Death by Magic is an American reality television show. The eight-episode first season premiered on Netflix on November 30, 2018. The series stars and was created by British magician Drummond Money-Coutts. It features Money-Coutts researching the myths and legends behind magic tricks and stunts that allegedly led to a performer's death. After learning the details of the original stunt gone wrong, Money-Coutts attempts to recreate the performance.

== Episodes ==

| No. | Title | Original release date |
| 1 | "CAPE TOWN: The Great Escape" | November 30, 2018 |
Drummond attempts to recreate a stunt performed in the 1930s by Karr the Mysterious; escaping a straitjacket and a moving vehicle within 60 seconds. He is investigating the case with help from College of Magic in Cape Town. His final trick to re-enact the stunt of Charles Rowan is escaping a straitjacket inside a box locked with chains and lock on the way of an upcoming locomotive train within 60 seconds.

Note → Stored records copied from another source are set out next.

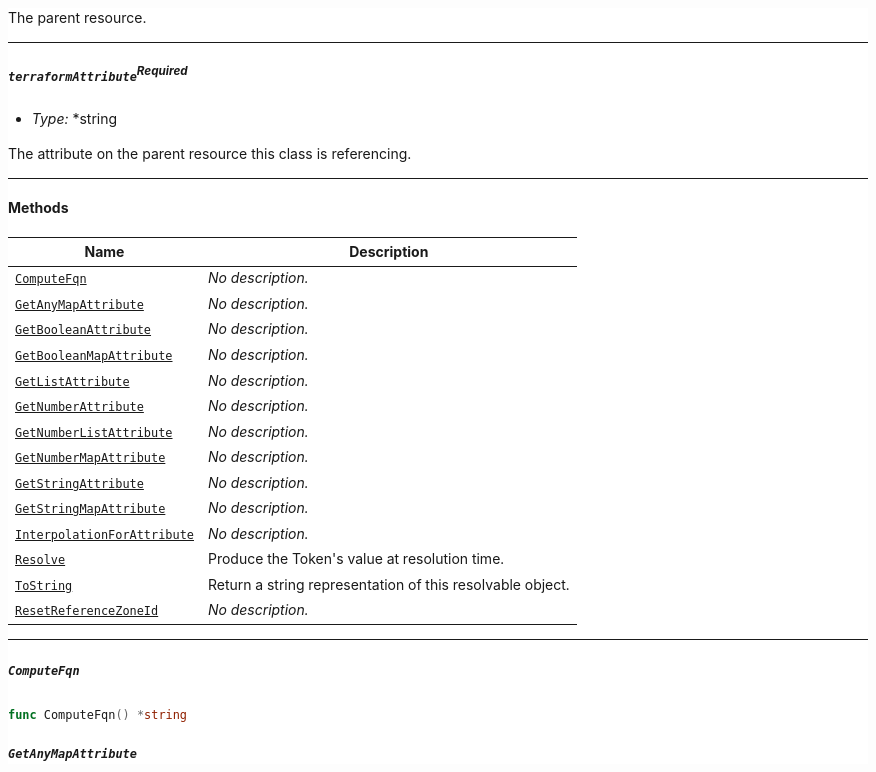 The parent resource.

---

##### `terraformAttribute`<sup>Required</sup> <a name="terraformAttribute" id="@cdktf/provider-cloudflare.zoneDnsSettings.ZoneDnsSettingsInternalDnsOutputReference.Initializer.parameter.terraformAttribute"></a>

- *Type:* *string

The attribute on the parent resource this class is referencing.

---

#### Methods <a name="Methods" id="Methods"></a>

| **Name** | **Description** |
| --- | --- |
| <code><a href="#@cdktf/provider-cloudflare.zoneDnsSettings.ZoneDnsSettingsInternalDnsOutputReference.computeFqn">ComputeFqn</a></code> | *No description.* |
| <code><a href="#@cdktf/provider-cloudflare.zoneDnsSettings.ZoneDnsSettingsInternalDnsOutputReference.getAnyMapAttribute">GetAnyMapAttribute</a></code> | *No description.* |
| <code><a href="#@cdktf/provider-cloudflare.zoneDnsSettings.ZoneDnsSettingsInternalDnsOutputReference.getBooleanAttribute">GetBooleanAttribute</a></code> | *No description.* |
| <code><a href="#@cdktf/provider-cloudflare.zoneDnsSettings.ZoneDnsSettingsInternalDnsOutputReference.getBooleanMapAttribute">GetBooleanMapAttribute</a></code> | *No description.* |
| <code><a href="#@cdktf/provider-cloudflare.zoneDnsSettings.ZoneDnsSettingsInternalDnsOutputReference.getListAttribute">GetListAttribute</a></code> | *No description.* |
| <code><a href="#@cdktf/provider-cloudflare.zoneDnsSettings.ZoneDnsSettingsInternalDnsOutputReference.getNumberAttribute">GetNumberAttribute</a></code> | *No description.* |
| <code><a href="#@cdktf/provider-cloudflare.zoneDnsSettings.ZoneDnsSettingsInternalDnsOutputReference.getNumberListAttribute">GetNumberListAttribute</a></code> | *No description.* |
| <code><a href="#@cdktf/provider-cloudflare.zoneDnsSettings.ZoneDnsSettingsInternalDnsOutputReference.getNumberMapAttribute">GetNumberMapAttribute</a></code> | *No description.* |
| <code><a href="#@cdktf/provider-cloudflare.zoneDnsSettings.ZoneDnsSettingsInternalDnsOutputReference.getStringAttribute">GetStringAttribute</a></code> | *No description.* |
| <code><a href="#@cdktf/provider-cloudflare.zoneDnsSettings.ZoneDnsSettingsInternalDnsOutputReference.getStringMapAttribute">GetStringMapAttribute</a></code> | *No description.* |
| <code><a href="#@cdktf/provider-cloudflare.zoneDnsSettings.ZoneDnsSettingsInternalDnsOutputReference.interpolationForAttribute">InterpolationForAttribute</a></code> | *No description.* |
| <code><a href="#@cdktf/provider-cloudflare.zoneDnsSettings.ZoneDnsSettingsInternalDnsOutputReference.resolve">Resolve</a></code> | Produce the Token's value at resolution time. |
| <code><a href="#@cdktf/provider-cloudflare.zoneDnsSettings.ZoneDnsSettingsInternalDnsOutputReference.toString">ToString</a></code> | Return a string representation of this resolvable object. |
| <code><a href="#@cdktf/provider-cloudflare.zoneDnsSettings.ZoneDnsSettingsInternalDnsOutputReference.resetReferenceZoneId">ResetReferenceZoneId</a></code> | *No description.* |

---

##### `ComputeFqn` <a name="ComputeFqn" id="@cdktf/provider-cloudflare.zoneDnsSettings.ZoneDnsSettingsInternalDnsOutputReference.computeFqn"></a>

```go
func ComputeFqn() *string
```

##### `GetAnyMapAttribute` <a name="GetAnyMapAttribute" id="@cdktf/provider-cloudflare.zoneDnsSettings.ZoneDnsSettingsInternalDnsOutputReference.getAnyMapAttribute"></a>
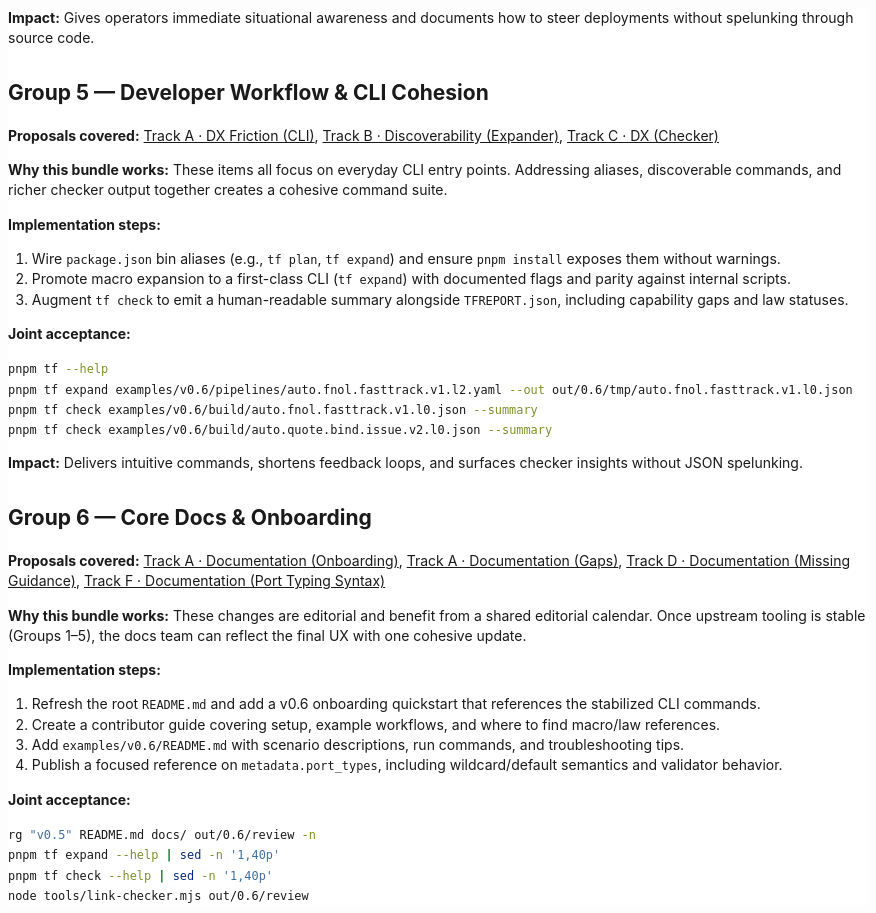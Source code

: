 **Impact:** Gives operators immediate situational awareness and documents how to steer deployments without spelunking through source code.

## Group 5 — Developer Workflow & CLI Cohesion
**Proposals covered:** [Track A · DX Friction (CLI)](../_proposals/A-proposals.tf.md#dx-friction-cli), [Track B · Discoverability (Expander)](../_proposals/B-proposals.tf.md#discoverability-expander), [Track C · DX (Checker)](../_proposals/C-proposals.tf.md#dx-checker)

**Why this bundle works:** These items all focus on everyday CLI entry points. Addressing aliases, discoverable commands, and richer checker output together creates a cohesive command suite.

**Implementation steps:**
1. Wire `package.json` bin aliases (e.g., `tf plan`, `tf expand`) and ensure `pnpm install` exposes them without warnings.
2. Promote macro expansion to a first-class CLI (`tf expand`) with documented flags and parity against internal scripts.
3. Augment `tf check` to emit a human-readable summary alongside `TFREPORT.json`, including capability gaps and law statuses.

**Joint acceptance:**
```bash
pnpm tf --help
pnpm tf expand examples/v0.6/pipelines/auto.fnol.fasttrack.v1.l2.yaml --out out/0.6/tmp/auto.fnol.fasttrack.v1.l0.json
pnpm tf check examples/v0.6/build/auto.fnol.fasttrack.v1.l0.json --summary
pnpm tf check examples/v0.6/build/auto.quote.bind.issue.v2.l0.json --summary
```

**Impact:** Delivers intuitive commands, shortens feedback loops, and surfaces checker insights without JSON spelunking.

## Group 6 — Core Docs & Onboarding
**Proposals covered:** [Track A · Documentation (Onboarding)](../_proposals/A-proposals.tf.md#documentation-onboarding), [Track A · Documentation (Gaps)](../_proposals/A-proposals.tf.md#documentation-gaps), [Track D · Documentation (Missing Guidance)](../_proposals/D-proposals.tf.md#documentation-missing-guidance), [Track F · Documentation (Port Typing Syntax)](../_proposals/F-proposals.tf.md#documentation-port-typing-syntax)

**Why this bundle works:** These changes are editorial and benefit from a shared editorial calendar. Once upstream tooling is stable (Groups 1–5), the docs team can reflect the final UX with one cohesive update.

**Implementation steps:**
1. Refresh the root `README.md` and add a v0.6 onboarding quickstart that references the stabilized CLI commands.
2. Create a contributor guide covering setup, example workflows, and where to find macro/law references.
3. Add `examples/v0.6/README.md` with scenario descriptions, run commands, and troubleshooting tips.
4. Publish a focused reference on `metadata.port_types`, including wildcard/default semantics and validator behavior.

**Joint acceptance:**
```bash
rg "v0.5" README.md docs/ out/0.6/review -n
pnpm tf expand --help | sed -n '1,40p'
pnpm tf check --help | sed -n '1,40p'
node tools/link-checker.mjs out/0.6/review
```
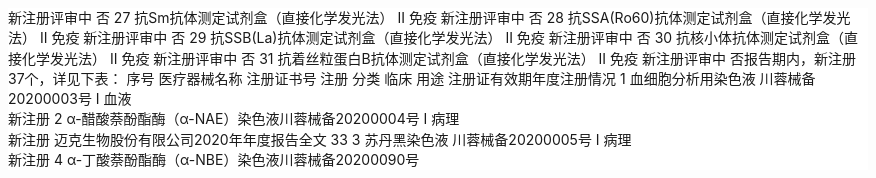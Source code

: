 新注册评审中
否
27
抗Sm抗体测定试剂盒（直接化学发光法）
II
免疫
新注册评审中
否
28
抗SSA(Ro60)抗体测定试剂盒（直接化学发光法）
II
免疫
新注册评审中
否
29
抗SSB(La)抗体测定试剂盒（直接化学发光法）
II
免疫
新注册评审中
否
30
抗核小体抗体测定试剂盒（直接化学发光法）
II
免疫
新注册评审中
否
31
抗着丝粒蛋白B抗体测定试剂盒（直接化学发光法）
II
免疫
新注册评审中
否报告期内，新注册37个，详见下表：
序号
医疗器械名称
注册证书号
注册
分类
临床
用途
注册证有效期年度注册情况
1
血细胞分析用染色液
川蓉械备20200003号
I
血液
\
新注册
2
α-醋酸萘酚酯酶（α-NAE）染色液川蓉械备20200004号
I
病理
\
新注册
迈克生物股份有限公司2020年年度报告全文
33
3
苏丹黑染色液
川蓉械备20200005号
I
病理
\
新注册
4
α-丁酸萘酚酯酶（α-NBE）染色液川蓉械备20200090号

| 2 | "MIAMI: Head Under Water" | November 30, 2018 |
In this episode, DMC tries a modernized "underwater escape", whilst also confronting his childhood fear of aquaphobia. The same stunt was done in 1930 by a former magician named Gilbert Genesta, who drowned to death in the process. He gets help from a retired Navy SEAL to learn how to overcome panic and fear being underwater. His final trick is to escape from handcuffs inside a vintage car filled with water.
| 3 | "DETROIT: Death by Audience" | November 30, 2018 |
This is an episode paid tribute to the legendary Harry Houdini, where the power of life and death is in the audience's hands; unlike Houdini, who, after a brutal attack from an audience member, died of a ruptured appendix following his final performance at the Garrick Theatre in the late 1920s. The final trick is to lead the audiences to choose which rope to be cut, preventing Drummond from being crushed to death at the hands of the audience.
| 4 | "LONDON: Buried Alive" | November 30, 2018 |
Drummond goes back to his roots where he reenacts a deadly trick performed in 1990 by The Amazing Joe Burrus; being buried alive. He learned the story of Joe Burrus from his sons who witnessed the event years ago. While in London, Drummond learns about the fear of buried alive and safe coffins, eventually applying those to his re-enactment final trick. Also, Drummond tells about his family history and his first discovery of magic.
| 5 | "LAS VEGAS: Against the Odds" | November 30, 2018 |
Drummond travels to Las Vegas, Nevada in an attempt to recreate the most dangerous trick in magic history - the bullet catch. This trick is in honor of Doc Conrad, who got shot while performing the trick. His final trick involving Drummond to stand behind a target range with his appointed shooter to not pick the gun which is loaded among six guns.
| 6 | "INDIA: The Rope Trick" | November 30, 2018 |
Drummond goes to Udaipur, India, where he pursues his passion in magic after escaping his family's legacy years ago. He is investigating the myth of an Indian rope trick whether if it is real or not. After the investigation, he will perform his interpretation of the rope trick - bound with rope inside a metal cage with swords suspended on a burning rope above the burning spikes below.
| 7 | "EDINBURGH: Trial by Fire" | November 30, 2018 |
In Edinburgh, Drummond investigates the death of magician Sigmund Neuberger, also known as "The Great Lafayette". He is inspired by the rich history of witch hunting in Scotland back in 1597 - trial by fire. Due to heavy snowfall in Scotland, Drummond cannot perform his final trick there, so he performs in Simi Valley, California instead.
| 8 | "LOS ANGELES: Daredevil" | November 30, 2018 |
In this final episode, Drummond recreates stunt performed by Karel Soucek, Canadian daredevil who had conquered the Niagara Falls, but died in his stunt at Los Angeles. After learning from a Hollywood stunt supervisor, Drummond is confident enough to perform his final trick - plummeting in a wooden barrel to a small pool of water.